== INFORMATION SHOWN
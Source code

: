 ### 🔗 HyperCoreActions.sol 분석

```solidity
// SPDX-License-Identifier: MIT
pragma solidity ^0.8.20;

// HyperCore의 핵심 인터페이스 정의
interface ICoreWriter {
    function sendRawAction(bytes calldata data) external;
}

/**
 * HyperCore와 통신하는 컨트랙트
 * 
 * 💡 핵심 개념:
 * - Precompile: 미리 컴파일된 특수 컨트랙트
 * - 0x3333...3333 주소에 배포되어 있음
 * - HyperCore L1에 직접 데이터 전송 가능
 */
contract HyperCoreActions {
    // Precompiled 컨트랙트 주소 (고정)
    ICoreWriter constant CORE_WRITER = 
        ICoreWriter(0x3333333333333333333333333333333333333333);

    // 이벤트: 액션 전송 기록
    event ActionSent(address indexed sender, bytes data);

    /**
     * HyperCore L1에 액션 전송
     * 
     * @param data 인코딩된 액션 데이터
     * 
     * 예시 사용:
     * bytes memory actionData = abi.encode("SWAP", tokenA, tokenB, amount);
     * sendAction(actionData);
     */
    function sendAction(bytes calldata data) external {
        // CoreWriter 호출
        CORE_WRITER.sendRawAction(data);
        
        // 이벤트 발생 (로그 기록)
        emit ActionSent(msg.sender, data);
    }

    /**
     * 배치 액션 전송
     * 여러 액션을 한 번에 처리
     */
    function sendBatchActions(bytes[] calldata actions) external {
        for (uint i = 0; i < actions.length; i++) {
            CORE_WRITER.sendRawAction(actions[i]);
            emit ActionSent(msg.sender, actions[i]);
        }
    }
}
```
====
Restate every entry word for word.

ANSWER TO THIS EXERCISE -
Source code

: ### 🔗 HyperCoreActions.sol 분석

```solidity
// SPDX-License-Identifier: MIT
pragma solidity ^0.8.20;

// HyperCore의 핵심 인터페이스 정의
interface ICoreWriter {
    function sendRawAction(bytes calldata data) external;
}

/**
 * HyperCore와 통신하는 컨트랙트
 * 
 * 💡 핵심 개념:
 * - Precompile: 미리 컴파일된 특수 컨트랙트
 * - 0x3333...3333 주소에 배포되어 있음
 * - HyperCore L1에 직접 데이터 전송 가능
 */
contract HyperCoreActions {
    // Precompiled 컨트랙트 주소 (고정)
    ICoreWriter constant CORE_WRITER = 
        ICoreWriter(0x3333333333333333333333333333333333333333);

    // 이벤트: 액션 전송 기록
    event ActionSent(address indexed sender, bytes data);

    /**
     * HyperCore L1에 액션 전송
     * 
     * @param data 인코딩된 액션 데이터
     * 
     * 예시 사용:
     * bytes memory actionData = abi.encode("SWAP", tokenA, tokenB, amount);
     * sendAction(actionData);
     */
    function sendAction(bytes calldata data) external {
        // CoreWriter 호출
        CORE_WRITER.sendRawAction(data);
        
        // 이벤트 발생 (로그 기록)
        emit ActionSent(msg.sender, data);
    }

    /**
     * 배치 액션 전송
     * 여러 액션을 한 번에 처리
     */
    function sendBatchActions(bytes[] calldata actions) external {
        for (uint i = 0; i < actions.length; i++) {
            CORE_WRITER.sendRawAction(actions[i]);
            emit ActionSent(msg.sender, actions[i]);
        }
    }
}
```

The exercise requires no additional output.